» **Data under study**:
=== Begin Enclosure ===

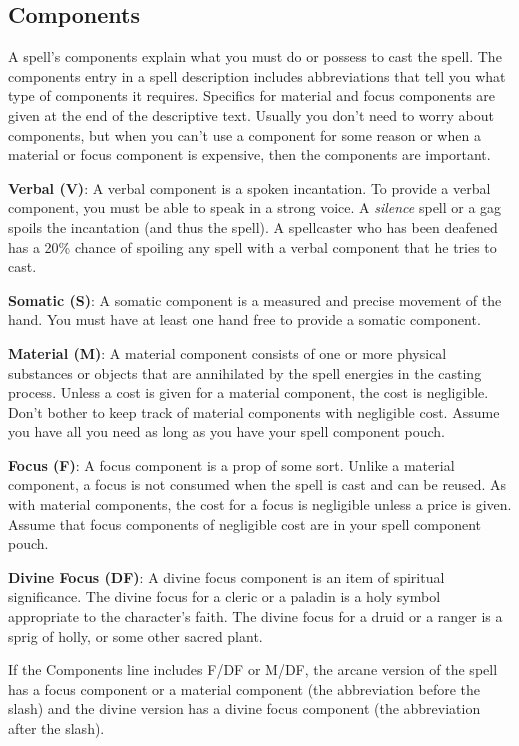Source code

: \subsection{Components}

				
A spell's components explain what you must do or possess to cast the spell. The components entry in a spell description includes abbreviations that tell you what type of components it requires. Specifics for material and focus components are given at the end of the descriptive text. Usually you don't need to worry about components, but when you can't use a component for some reason or when a material or focus component is expensive, then the components are important.
				
\textbf{Verbal (V)}: A verbal component is a spoken incantation. To provide a verbal component, you must be able to speak in a strong voice. A \textit{silence }spell or a gag spoils the incantation (and thus the spell). A spellcaster who has been deafened has a 20\% chance of spoiling any spell with a verbal component that he tries to cast.
				
\textbf{Somatic (S)}: A somatic component is a measured and precise movement of the hand. You must have at least one hand free to provide a somatic component.
				
\textbf{Material (M)}: A material component consists of one or more physical substances or objects that are annihilated by the spell energies in the casting process. Unless a cost is given for a material component, the cost is negligible. Don't bother to keep track of material components with negligible cost. Assume you have all you need as long as you have your spell component pouch.
				
\textbf{Focus (F)}: A focus component is a prop of some sort. Unlike a material component, a focus is not consumed when the spell is cast and can be reused. As with material components, the cost for a focus is negligible unless a price is given. Assume that focus components of negligible cost are in your spell component pouch.
				
\textbf{Divine Focus (DF)}: A divine focus component is an item of spiritual significance. The divine focus for a cleric or a paladin is a holy symbol appropriate to the character's faith. The divine focus for a druid or a ranger is a sprig of holly, or some other sacred plant.
				
If the Components line includes F/DF or M/DF, the arcane version of the spell has a focus component or a material component (the abbreviation before the slash) and the divine version has a divine focus component (the abbreviation after the slash).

=== End Enclosure ===

» **Task to carry out**: Set every record down exactly, omitting pictures.

» **Written answer**:
Source code

: \subsection{Components}

				
A spell's components explain what you must do or possess to cast the spell. The components entry in a spell description includes abbreviations that tell you what type of components it requires. Specifics for material and focus components are given at the end of the descriptive text. Usually you don't need to worry about components, but when you can't use a component for some reason or when a material or focus component is expensive, then the components are important.
				
\textbf{Verbal (V)}: A verbal component is a spoken incantation. To provide a verbal component, you must be able to speak in a strong voice. A \textit{silence }spell or a gag spoils the incantation (and thus the spell). A spellcaster who has been deafened has a 20\% chance of spoiling any spell with a verbal component that he tries to cast.
				
\textbf{Somatic (S)}: A somatic component is a measured and precise movement of the hand. You must have at least one hand free to provide a somatic component.
				
\textbf{Material (M)}: A material component consists of one or more physical substances or objects that are annihilated by the spell energies in the casting process. Unless a cost is given for a material component, the cost is negligible. Don't bother to keep track of material components with negligible cost. Assume you have all you need as long as you have your spell component pouch.
				
\textbf{Focus (F)}: A focus component is a prop of some sort. Unlike a material component, a focus is not consumed when the spell is cast and can be reused. As with material components, the cost for a focus is negligible unless a price is given. Assume that focus components of negligible cost are in your spell component pouch.
				
\textbf{Divine Focus (DF)}: A divine focus component is an item of spiritual significance. The divine focus for a cleric or a paladin is a holy symbol appropriate to the character's faith. The divine focus for a druid or a ranger is a sprig of holly, or some other sacred plant.
				
If the Components line includes F/DF or M/DF, the arcane version of the spell has a focus component or a material component (the abbreviation before the slash) and the divine version has a divine focus component (the abbreviation after the slash).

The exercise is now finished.